After a failed attempt of breaking and entering, we get a cab. While driving toward our destination, he exposes the second red flag. He shares a room. Unfortunately, my drunk self is color blind so we keep on moving forward.
(GIF from WIX)
Once we're in the apartment, we start hooking up. You know, kissing, feeling each other up, all the usual stuff on his sorry excuse for a sofa (red flag number three). I get down to business and do my jobs and he starts to do the same. I do what every modern woman does and try to guide him towards making me cum. At his point, I might as well be trying to teach him Greek.
Despite the troubles, he confidently says, “Look I have an electric toothbrush if you want to try that." I think we're on red flag number four now?

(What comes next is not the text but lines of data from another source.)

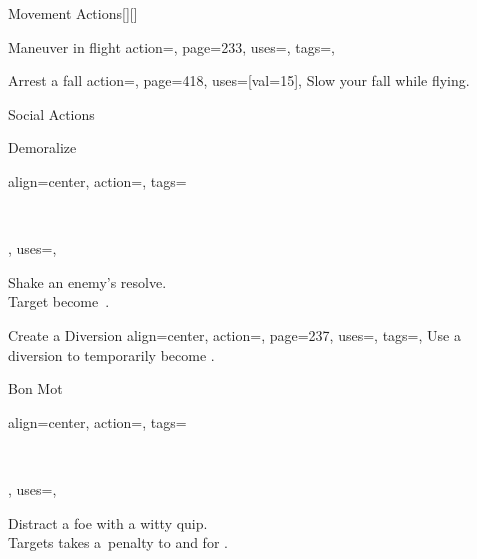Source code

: \begin{PageBack}
\begin{Tables}{\backTableHeight}
\begin{Table}{Movement Actions}[][]
\begin{entry}{Maneuver in flight}{%
                action=,
                page=233,
                uses={\Acrobatics[tags={T}]},
                tags=\Move,
            }
            \end{entry}
            \begin{entry}{Arrest a fall}{%
                action=,
                page=418,
                uses={[val=15]},
            }
                Slow your fall while flying.
            \end{entry}
        \end{Table}
        \TableSpace
        \begin{Table}{Social Actions}
            \begin{entry}{Demoralize}{%
                align=center,
                action=,
                tags=\parbox{0.52\linewidth}{\raggedleft{}\,\Concentrate\\\Mental\Emotion\Fear},
                uses=\InitimidationWill,
            }
                Shake an enemy's resolve. \Auditory \ \hfill
                \\
                Target become \Frightened\,.\hfill
            \end{entry}
            \begin{entry}{Create a Diversion}{%
                align=center,
                action=,
                page=237,
                uses=\DeceptionPerception,
                tags=\Mental,
            }
                Use a diversion to temporarily become \Hidden.\hfill
                \\
            \end{entry}
            \begin{entry}{Bon Mot}{%
                align=center,
                action=,
                tags=\parbox{0.5\linewidth}{\raggedleft{}\,\Concentrate\\\Auditory\Linguistic},
                uses={\DiplomacyWill[tags={T}]\Feat},
            }
                Distract a foe with a witty quip. \Emotion\Mental\hfill {}\\
                Targets takes a \,\Status penalty to \PerceptionT and \WillT {} for .

\end{entry}
\end{Table}
\end{Tables}
\end{PageBack}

I should have left then but I didn’t.
To try and reconcile the night, he breaks out his bong and we both have a bit. We go back to hooking up, but he suggests kicking it up a notch. With anal... Obviously, I decline his chivalrous offer.
After dodging the anal train, I attempt to go to sleep. He says goodnight while trying to leave me on his sofa. Naked. As we fall asleep underneath a blankie, I feel a boner tipping against my ass cheeks. Red flag six or seven at this point?
Again, I definitely should have left then but I didn’t.
Around 9 am the next morning we crawl into his room. I'm not sure if it was the sleep deprivation or a hangover but we get down to it; with no condom (this is ill-advised). Just like any guy would, he promises to pull out. I'm sure the ladies know how this promise usually ends.
You guessed it! I start panicking about the morning after pill while he begs to do it again. Now I'm definitely not in the mood. Adding to my exhaustion and anxiety, he reveals this is the first time he had sober sex. And that he is nineteen, not twenty-one like he told me before.
(Image from Unsplash)
After this news and another forty-five-second session, I finally go home in his tracksuit. As the cab pulled into my house, the driver says, “Oh I know your family.”
Great. A witness. Is there taxi-customer confidentiality? Because there should fucking be.
Once I washed away the regret with a nice shower cry session, I got the morning after pill for the first time in my life. Thankfully, he Venmo's me the money for the pill.
Ah, modern romance.
But the story doesn't end there.
Nine months and a global pandemic later, he slides into the DM’s. His message wasn't a "hey how are ya?" or "how's life been treating ya?" No. Instead, HE sends ME a Venmo request.
Our DMs unfold like so,
Me: “What’s up, do I need to get tested?”
Him: “Nah just having lonely nights wanna come over?”
Me: “Eh, no. Was that Venmo request for the morning after pill?”
Him: “Nah was just messing around so bored. Wanna come over?"
At this point in time, I knew there was only one thing that could save me.
My imaginary boyfriend.
As soon as I make up a pretend boyfriend, BOOM. The kid leaves me alone. I wish I knew it was that easy to get rid of him. I would have done it a lot sooner that's for sure.
Basically, the moral of my worst sexual experience is don’t do something just for a story. But if you do, have a laugh about it and use your pretend boyfriend to save the day. They've always got your back.